Taking on the criticism that online action and SNSes (social networking sites) operate in a limited space, staying at the level of discourse with little active social mobilisation, the author urges that we see how SNSes create a culture of dialogue and public debate, which are central to deliberative democracy. He avers that online activism and debates do move beyond the level of a discursive engagement into the public sphere of protests and political action by supplying information for public debate, drawing the attention of a wide spectrum of people, and transmitting complaints and opinions – all of which are key elements in any political culture.

Stimulating insights.

The entrepreneurship society

The story of Virmani Trust is one of the many enlightening examples in India: Land of a billion entrepreneurs by Upendra Kachru (www.pearsoned.co.in). Anil Virmani, who manages the institution, runs adult literacy programmes with the help of TCS. “By the juxtaposition of text, sound and picture on a computer monitor, we are able to teach illiterate women and children to read and write Hindi fluently in 45 hours. It might surprise you to know that it costs only Rs 500 per person,” is a snatch of Anil-speak, cited in the book. The trust also trains women in trades such as tailoring and embroidery so that they can be economically self-sufficient, informs Kachru.

Another example is about Richa Pandey's eJeevika, a venture incubated by the Rural Technology Business Incubator (RTBI) at IIT-Madras. “It subjects candidates to psychometric tests to determine which field they would fit in best. It then trains them accordingly and helps them become self-sufficient,” explains Kachru. ‘Jeevika' has been derived from a Sanskrit word called ‘Aajeevika' which means ‘livelihood,' narrates http://ejeevika.com. “The ‘e' in the name stands for learning through using Internet Communication Technology (computers, mobile etc). Thus ‘eJeevika' denotes learning through computers and earning a livelihood.”

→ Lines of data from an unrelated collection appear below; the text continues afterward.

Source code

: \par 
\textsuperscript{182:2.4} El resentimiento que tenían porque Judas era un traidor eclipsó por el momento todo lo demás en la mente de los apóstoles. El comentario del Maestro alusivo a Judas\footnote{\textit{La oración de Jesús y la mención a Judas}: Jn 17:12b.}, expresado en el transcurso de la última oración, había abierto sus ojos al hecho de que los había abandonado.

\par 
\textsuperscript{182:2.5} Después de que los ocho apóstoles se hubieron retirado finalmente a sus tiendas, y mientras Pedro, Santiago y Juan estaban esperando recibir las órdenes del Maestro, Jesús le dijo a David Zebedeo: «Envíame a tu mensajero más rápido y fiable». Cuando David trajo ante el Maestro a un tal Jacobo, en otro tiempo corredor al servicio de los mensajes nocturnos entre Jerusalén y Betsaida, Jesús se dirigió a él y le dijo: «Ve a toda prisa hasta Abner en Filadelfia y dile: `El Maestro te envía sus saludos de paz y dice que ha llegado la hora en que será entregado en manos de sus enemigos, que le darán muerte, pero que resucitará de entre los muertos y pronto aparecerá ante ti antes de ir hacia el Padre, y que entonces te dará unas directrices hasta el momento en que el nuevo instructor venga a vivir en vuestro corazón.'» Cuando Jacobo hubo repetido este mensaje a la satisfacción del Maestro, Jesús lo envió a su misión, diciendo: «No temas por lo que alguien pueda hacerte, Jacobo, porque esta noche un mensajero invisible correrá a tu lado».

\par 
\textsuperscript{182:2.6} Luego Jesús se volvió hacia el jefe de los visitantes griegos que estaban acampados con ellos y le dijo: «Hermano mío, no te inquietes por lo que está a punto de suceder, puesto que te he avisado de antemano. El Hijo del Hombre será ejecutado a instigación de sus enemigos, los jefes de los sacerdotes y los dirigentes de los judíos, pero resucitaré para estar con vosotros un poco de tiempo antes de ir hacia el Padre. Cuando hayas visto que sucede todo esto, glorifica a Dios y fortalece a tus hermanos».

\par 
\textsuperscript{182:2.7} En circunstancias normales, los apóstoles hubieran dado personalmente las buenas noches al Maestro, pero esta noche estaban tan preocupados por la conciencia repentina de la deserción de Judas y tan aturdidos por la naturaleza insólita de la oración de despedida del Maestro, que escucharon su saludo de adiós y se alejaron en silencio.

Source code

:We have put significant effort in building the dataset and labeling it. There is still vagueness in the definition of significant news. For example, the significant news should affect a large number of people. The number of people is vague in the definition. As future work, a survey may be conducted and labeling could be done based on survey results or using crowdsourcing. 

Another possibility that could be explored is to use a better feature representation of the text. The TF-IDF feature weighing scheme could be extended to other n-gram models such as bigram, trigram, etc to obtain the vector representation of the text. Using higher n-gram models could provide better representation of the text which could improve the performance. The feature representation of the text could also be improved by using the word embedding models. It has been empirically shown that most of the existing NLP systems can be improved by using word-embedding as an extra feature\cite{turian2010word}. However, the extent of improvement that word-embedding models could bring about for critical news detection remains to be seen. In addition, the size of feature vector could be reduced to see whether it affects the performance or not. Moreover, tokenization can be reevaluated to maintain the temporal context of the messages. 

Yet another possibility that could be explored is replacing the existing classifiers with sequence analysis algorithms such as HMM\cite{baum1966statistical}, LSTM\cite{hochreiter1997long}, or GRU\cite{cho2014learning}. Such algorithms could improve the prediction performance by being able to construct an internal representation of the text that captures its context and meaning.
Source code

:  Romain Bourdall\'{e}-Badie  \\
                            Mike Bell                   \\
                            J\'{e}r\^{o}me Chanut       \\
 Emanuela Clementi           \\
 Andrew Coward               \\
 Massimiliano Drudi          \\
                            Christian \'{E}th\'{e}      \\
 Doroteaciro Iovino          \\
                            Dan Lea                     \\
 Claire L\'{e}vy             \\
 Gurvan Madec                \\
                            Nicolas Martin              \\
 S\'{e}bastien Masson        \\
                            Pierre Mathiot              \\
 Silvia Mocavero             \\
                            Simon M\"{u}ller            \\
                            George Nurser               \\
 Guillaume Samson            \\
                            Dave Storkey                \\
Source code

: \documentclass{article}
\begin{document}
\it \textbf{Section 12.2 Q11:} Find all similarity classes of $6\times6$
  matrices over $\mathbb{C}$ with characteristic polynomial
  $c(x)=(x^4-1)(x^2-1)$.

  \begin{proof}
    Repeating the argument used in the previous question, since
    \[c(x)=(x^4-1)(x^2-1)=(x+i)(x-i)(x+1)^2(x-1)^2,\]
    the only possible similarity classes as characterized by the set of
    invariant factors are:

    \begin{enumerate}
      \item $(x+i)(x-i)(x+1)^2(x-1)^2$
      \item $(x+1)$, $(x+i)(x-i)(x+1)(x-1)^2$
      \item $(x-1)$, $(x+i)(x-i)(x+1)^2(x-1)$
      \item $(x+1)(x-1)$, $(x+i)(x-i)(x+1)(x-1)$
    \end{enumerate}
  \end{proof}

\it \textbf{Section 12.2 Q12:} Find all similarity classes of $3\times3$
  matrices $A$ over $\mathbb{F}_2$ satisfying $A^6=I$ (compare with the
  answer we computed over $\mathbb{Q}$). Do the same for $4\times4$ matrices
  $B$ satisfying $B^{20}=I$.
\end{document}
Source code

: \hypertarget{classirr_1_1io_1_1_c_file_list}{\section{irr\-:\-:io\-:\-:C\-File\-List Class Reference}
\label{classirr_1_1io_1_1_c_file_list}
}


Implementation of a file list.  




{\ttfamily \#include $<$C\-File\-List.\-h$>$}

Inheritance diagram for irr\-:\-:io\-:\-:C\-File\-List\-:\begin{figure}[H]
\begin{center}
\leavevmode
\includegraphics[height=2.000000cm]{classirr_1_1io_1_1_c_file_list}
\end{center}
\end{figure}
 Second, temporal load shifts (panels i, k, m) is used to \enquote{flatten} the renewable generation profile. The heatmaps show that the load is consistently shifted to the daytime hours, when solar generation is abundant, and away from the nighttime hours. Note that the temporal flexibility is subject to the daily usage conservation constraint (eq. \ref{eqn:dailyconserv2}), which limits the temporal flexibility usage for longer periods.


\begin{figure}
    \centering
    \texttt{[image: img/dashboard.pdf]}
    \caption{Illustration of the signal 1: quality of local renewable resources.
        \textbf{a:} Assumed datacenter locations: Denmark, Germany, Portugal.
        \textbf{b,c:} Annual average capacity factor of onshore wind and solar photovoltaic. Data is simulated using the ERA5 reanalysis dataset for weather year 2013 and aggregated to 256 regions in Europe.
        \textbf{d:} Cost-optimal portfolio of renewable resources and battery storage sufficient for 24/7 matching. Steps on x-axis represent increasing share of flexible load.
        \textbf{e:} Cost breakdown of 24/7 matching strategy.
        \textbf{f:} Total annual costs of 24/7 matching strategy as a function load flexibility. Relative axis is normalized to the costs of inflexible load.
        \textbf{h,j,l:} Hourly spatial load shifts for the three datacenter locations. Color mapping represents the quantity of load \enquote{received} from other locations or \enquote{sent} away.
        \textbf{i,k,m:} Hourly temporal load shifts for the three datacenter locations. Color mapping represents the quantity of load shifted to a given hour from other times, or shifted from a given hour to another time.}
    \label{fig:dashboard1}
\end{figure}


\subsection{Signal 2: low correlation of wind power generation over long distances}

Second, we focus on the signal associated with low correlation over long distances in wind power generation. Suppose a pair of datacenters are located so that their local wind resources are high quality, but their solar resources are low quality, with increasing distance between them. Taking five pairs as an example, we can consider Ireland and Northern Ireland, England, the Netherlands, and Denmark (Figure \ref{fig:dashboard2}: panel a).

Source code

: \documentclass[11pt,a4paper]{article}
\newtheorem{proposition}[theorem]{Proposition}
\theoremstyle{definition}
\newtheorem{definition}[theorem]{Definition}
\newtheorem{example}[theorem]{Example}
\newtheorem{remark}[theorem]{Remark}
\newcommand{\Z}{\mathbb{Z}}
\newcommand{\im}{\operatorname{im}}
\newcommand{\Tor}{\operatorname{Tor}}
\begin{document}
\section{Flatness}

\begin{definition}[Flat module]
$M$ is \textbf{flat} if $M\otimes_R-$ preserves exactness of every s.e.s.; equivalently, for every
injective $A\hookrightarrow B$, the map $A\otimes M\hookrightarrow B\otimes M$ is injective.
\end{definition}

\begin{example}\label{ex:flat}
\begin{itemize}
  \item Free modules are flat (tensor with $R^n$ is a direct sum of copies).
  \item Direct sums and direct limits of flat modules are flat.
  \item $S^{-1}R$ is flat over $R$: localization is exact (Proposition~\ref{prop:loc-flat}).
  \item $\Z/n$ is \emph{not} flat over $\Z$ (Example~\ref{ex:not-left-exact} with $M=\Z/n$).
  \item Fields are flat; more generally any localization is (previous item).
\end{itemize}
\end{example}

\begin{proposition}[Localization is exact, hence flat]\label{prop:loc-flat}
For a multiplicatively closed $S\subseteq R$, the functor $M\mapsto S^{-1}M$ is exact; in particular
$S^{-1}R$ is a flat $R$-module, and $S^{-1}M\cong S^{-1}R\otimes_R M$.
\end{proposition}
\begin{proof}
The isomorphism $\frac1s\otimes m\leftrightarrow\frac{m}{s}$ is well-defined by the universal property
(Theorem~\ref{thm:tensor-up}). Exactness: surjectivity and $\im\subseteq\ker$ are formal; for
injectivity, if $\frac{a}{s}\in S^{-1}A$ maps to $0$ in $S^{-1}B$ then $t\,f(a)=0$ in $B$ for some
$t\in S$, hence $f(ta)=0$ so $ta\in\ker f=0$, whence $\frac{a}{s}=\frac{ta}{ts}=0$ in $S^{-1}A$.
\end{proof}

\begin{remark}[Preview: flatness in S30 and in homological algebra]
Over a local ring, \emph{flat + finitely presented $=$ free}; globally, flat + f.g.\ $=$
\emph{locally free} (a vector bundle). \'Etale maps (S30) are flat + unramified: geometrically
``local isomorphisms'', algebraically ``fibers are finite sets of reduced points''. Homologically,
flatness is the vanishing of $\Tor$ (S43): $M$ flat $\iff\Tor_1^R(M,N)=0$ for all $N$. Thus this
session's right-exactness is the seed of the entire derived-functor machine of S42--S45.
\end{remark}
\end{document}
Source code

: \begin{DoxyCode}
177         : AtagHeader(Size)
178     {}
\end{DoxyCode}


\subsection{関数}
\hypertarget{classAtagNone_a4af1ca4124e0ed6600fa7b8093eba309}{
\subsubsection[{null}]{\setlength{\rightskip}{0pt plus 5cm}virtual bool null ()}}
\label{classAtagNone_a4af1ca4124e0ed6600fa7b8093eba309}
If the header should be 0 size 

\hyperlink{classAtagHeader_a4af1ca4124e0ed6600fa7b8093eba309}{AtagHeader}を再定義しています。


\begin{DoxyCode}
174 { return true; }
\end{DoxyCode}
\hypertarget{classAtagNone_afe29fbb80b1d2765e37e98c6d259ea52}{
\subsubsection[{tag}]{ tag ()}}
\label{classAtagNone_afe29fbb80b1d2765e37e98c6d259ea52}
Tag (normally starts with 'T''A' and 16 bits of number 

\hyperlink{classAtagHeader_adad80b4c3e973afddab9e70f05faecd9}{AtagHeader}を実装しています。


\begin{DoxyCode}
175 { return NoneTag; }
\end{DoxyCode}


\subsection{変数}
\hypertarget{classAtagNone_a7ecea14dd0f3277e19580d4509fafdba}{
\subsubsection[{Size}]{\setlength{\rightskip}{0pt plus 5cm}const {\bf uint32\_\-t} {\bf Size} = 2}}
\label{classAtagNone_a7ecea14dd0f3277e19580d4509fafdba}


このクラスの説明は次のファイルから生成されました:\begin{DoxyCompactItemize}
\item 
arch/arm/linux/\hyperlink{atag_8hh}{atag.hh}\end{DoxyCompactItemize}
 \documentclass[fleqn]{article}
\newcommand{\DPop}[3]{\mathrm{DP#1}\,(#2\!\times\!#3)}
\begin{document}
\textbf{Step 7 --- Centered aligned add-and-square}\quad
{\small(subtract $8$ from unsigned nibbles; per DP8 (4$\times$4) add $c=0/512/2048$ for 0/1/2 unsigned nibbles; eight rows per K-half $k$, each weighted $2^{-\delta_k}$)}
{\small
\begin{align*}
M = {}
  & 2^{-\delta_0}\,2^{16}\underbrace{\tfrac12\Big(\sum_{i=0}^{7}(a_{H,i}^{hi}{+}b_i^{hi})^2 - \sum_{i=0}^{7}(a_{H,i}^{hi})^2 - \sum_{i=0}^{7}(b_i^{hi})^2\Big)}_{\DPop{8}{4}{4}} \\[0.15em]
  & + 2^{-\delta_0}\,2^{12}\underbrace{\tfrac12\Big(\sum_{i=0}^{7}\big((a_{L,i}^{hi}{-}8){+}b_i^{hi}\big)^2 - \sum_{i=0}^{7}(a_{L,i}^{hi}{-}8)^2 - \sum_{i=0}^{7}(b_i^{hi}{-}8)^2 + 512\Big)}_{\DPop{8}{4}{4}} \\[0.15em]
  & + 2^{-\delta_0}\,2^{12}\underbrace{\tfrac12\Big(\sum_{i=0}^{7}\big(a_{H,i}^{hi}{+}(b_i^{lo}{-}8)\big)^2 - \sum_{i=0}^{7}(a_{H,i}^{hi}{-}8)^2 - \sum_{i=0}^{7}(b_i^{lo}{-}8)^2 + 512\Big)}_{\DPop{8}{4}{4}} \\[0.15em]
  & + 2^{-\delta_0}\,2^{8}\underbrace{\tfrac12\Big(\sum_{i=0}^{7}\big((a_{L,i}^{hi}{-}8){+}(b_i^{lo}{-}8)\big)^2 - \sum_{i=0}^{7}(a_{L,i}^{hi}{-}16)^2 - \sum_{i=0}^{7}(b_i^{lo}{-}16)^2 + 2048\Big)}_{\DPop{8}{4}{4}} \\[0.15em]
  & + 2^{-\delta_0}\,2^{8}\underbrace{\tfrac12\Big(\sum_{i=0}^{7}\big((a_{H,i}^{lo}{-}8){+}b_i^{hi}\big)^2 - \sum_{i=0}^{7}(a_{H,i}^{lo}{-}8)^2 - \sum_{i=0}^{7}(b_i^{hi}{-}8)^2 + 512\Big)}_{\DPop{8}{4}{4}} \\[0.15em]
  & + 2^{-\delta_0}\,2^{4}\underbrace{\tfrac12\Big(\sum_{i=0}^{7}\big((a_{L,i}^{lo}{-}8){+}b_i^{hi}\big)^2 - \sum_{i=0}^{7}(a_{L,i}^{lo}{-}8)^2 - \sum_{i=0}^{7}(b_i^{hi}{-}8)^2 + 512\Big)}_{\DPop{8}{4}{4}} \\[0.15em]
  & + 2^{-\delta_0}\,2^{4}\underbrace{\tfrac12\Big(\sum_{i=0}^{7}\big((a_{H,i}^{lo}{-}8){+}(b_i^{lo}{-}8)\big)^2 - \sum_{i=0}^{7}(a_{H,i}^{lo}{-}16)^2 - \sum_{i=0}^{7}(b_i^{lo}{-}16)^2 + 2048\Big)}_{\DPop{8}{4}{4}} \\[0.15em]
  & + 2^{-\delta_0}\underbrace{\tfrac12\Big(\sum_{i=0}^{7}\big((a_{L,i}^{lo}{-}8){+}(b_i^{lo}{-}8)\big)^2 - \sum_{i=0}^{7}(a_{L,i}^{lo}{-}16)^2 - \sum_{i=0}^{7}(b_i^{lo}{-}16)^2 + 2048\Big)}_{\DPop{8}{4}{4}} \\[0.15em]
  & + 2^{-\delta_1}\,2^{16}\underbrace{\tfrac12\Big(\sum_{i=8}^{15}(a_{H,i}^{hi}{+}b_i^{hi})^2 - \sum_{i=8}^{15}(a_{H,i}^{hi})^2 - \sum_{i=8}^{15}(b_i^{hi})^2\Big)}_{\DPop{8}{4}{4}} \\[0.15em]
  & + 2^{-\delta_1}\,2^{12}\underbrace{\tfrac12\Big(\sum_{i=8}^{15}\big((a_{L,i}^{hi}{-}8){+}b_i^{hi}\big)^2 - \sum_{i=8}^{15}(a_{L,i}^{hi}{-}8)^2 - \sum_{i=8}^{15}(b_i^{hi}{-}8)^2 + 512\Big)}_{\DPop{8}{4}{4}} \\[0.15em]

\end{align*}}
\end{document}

To those who doubt the efficacy of training villagers and illiterates, there are clear answers in ‘The Kakinada experiment,' elaborately discussed in the book. The experiment, carried out in the early 1960s under David McClelland's guidance and with the help of National Institute for Small Industries Extension Training, was a groundbreaking effort in the field of entrepreneurship research and training in India, the author observes. “McClelland trained people in two towns (Kakinada and Vellore) and compared their economic growth to a control town (Rajahmundry)… McClelland used this experiment to show that a ‘non-entrepreneur' could also be achievement-oriented, persistent and creative…”

Imperative read.

Taking off with Twitter

If you had been near Paul Smith during his 30-day expedition facilitated by the goodwill of fellow ‘Twitter'ing social networkers, you would have known. He was wearing ‘the same pair of underpants.' For the rest of us, here is his book Twitchhiker: How one man travelled the world by Twitter (www.jaicobooks.com), which tells the tale about ‘an adventure wrapped in nonsense,' with travel and accommodation offered by people on Twitter.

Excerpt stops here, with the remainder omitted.